Long story shorter, when the struts arrived (from China) it was patently obvious they were China-brand knock-offs.
Took several attempts before the seller refunded my money.
To date, the listing still claims to be selling a US made product.
Fraudulent at best.
@un4gvn1 was it a marketplace seller?
@jbartus Yep.
https://www.amazon.com/gp/product/B001O13H7W/ref=oh_aui_detailpage_o04_s00?ie=UTF8&psc=1
I posted a negative review, and updated it after finally getting my money back. Got this in response…
“Louis Fishman says:
Greetings we are sorry to hear about your experience. Please note that Genuine Strong Arm Lift Supports are manufactured in the USA. I am sorry to hear that a seller had mislead you by improperly listing their product with this product. If you still need the supports and are looking for Genuine Strong Arm Products please let us know. If you are buying from the seller “Lift Supports Depot” you will get Strong Arm Products made in the USA.”

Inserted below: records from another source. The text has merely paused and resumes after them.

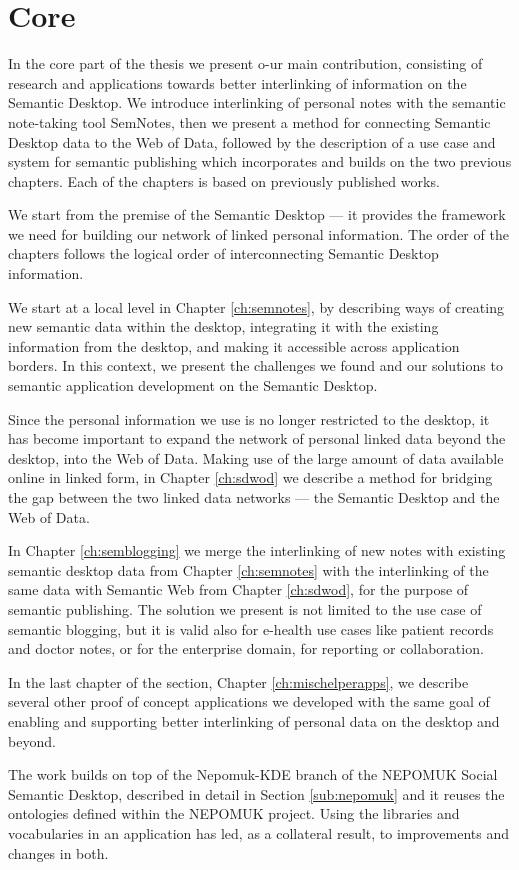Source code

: \part{Core}
\label{part:core}

In the core part of the thesis we present o-ur main contribution, consisting of research and applications towards better interlinking of information on the Semantic Desktop. We introduce interlinking of personal notes with the semantic note-taking tool SemNotes, then we present a method for connecting Semantic Desktop data to the Web of Data, followed by the description of a use case and system for semantic publishing which incorporates and builds on the two previous chapters. Each of the chapters is based on previously published works.

We start from the premise of the Semantic Desktop --- it provides the framework we need for building our network of linked personal information. The order of the chapters follows the logical order of interconnecting Semantic Desktop information. 

We start at a local level in Chapter \ref{ch:semnotes}, by describing ways of creating new semantic data within the desktop, integrating it with the existing information from the desktop, and making it accessible across application borders. In this context, we present the challenges we found and our solutions to semantic application development on the Semantic Desktop.

Since the personal information we use is no longer restricted to the desktop, it has become important to expand the network of personal linked data beyond the desktop, into the Web of Data. Making use of the large amount of data available online in linked form, in Chapter \ref{ch:sdwod} we describe a method for bridging the gap between the two linked data networks --- the Semantic Desktop and the Web of Data. 

In Chapter \ref{ch:semblogging} we merge the interlinking of new notes with existing semantic desktop data from Chapter \ref{ch:semnotes} with the interlinking of the same data with Semantic Web from Chapter \ref{ch:sdwod}, for the purpose of semantic publishing. The solution we present is not limited to the use case of semantic blogging, but it is valid also for e-health use cases like patient records and doctor notes, or for the enterprise domain, for reporting or collaboration. 

In the last chapter of the section, Chapter \ref{ch:mischelperapps}, we describe several other proof of concept applications we developed with the same goal of enabling and supporting better interlinking of personal data on the desktop and beyond. 

The work builds on top of the Nepomuk-KDE branch of the NEPOMUK Social Semantic Desktop, described in detail in Section \ref{sub:nepomuk} and it reuses the ontologies defined within the NEPOMUK project. Using the libraries and vocabularies in an application has led, as a collateral result, to improvements and changes in both.








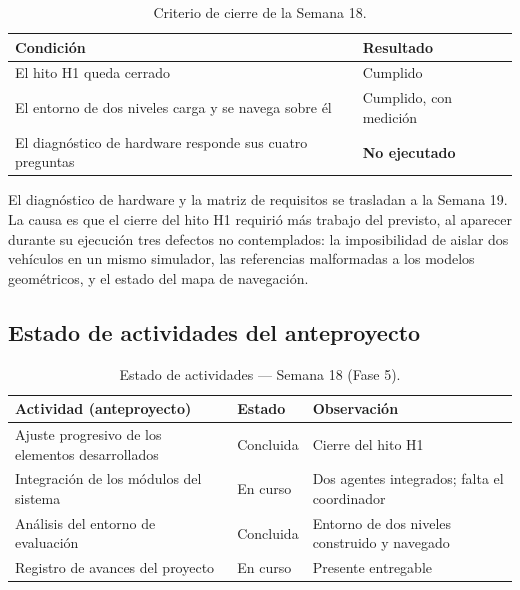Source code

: \documentclass[12pt,letterpaper]{article}
\begin{document}
\begin{table}[H]
    \centering
    \small
    \caption{Criterio de cierre de la Semana 18.}
    \label{tab:cierre}
    \begin{tabular}{@{}p{8.5cm}p{5.0cm}@{}}
        \toprule
        \textbf{Condición} & \textbf{Resultado} \\ \midrule
        El hito H1 queda cerrado & Cumplido \\
        El entorno de dos niveles carga y se navega sobre él & Cumplido, con medición \\
        El diagnóstico de hardware responde sus cuatro preguntas & \textbf{No ejecutado} \\ \bottomrule
    \end{tabular}
\end{table}

El diagnóstico de hardware y la matriz de requisitos se trasladan a la Semana 19. La causa es que el cierre del hito H1 requirió más trabajo del previsto, al aparecer durante su ejecución tres defectos no contemplados: la imposibilidad de aislar dos vehículos en un mismo simulador, las referencias malformadas a los modelos geométricos, y el estado del mapa de navegación.

\subsection{Estado de actividades del anteproyecto}

\begin{table}[H]
    \centering
    \small
    \caption{Estado de actividades --- Semana 18 (Fase 5).}
    \label{tab:estado_s18}
    \begin{tabular}{@{}p{6.3cm}ll@{}}
        \toprule
        \textbf{Actividad (anteproyecto)} & \textbf{Estado} & \textbf{Observación} \\ \midrule
        Ajuste progresivo de los elementos desarrollados & Concluida & Cierre del hito H1 \\ \addlinespace
        Integración de los módulos del sistema & En curso & Dos agentes integrados; falta el coordinador \\ \addlinespace
        Análisis del entorno de evaluación & Concluida & Entorno de dos niveles construido y navegado \\ \addlinespace
        Registro de avances del proyecto & En curso & Presente entregable \\ \bottomrule
    \end{tabular}
\end{table}
\end{document}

However, if you examine the listing page, it says specifically “Ships from and sold by Lift Supports Depot.” And Louis Fishman says Lift Supports Depot only sells US made Strong Arm products.
Methinks someone speaks with forked tongue…
@un4gvn1 the listing pages typically default to the best price from what I’ve seen, so if someone else had a better price listed you’d have purchased it. If you check your order invoice it should list who you purchased it from.
Notably there are two sellers for the listing in question, one with 99% positive reviews, the other with 0%.
@jbartus Ok, so I went back & looked at the original order. Seems I bought it from “LL Auto Parts Store”
Their rating?
LL Auto Parts Store storefront
4.5 out of 5 stars86% positive in the last 12 months (725 ratings)
Don’t know how a buyer is supposed to know they’re about to get ripped off…
Ordered a replacement battery for my cell phone, ended up getting two refurbished ink cartridges instead.
The packaging they were wrapped in had both labels on it for some reason.
I don’t order from Amazon because of all the comments that I just read. My STRESS level is already too HIGH!!!:
@growyoungagain I’ve been an Amazon customer for close to 20 years, and I order a lot. The mistakes are actually rare, and customer service has always promptly replaced items or processed a refund without any proof that the order was defective or had something missing. It’s the main reason I’ve stayed a customer for so long.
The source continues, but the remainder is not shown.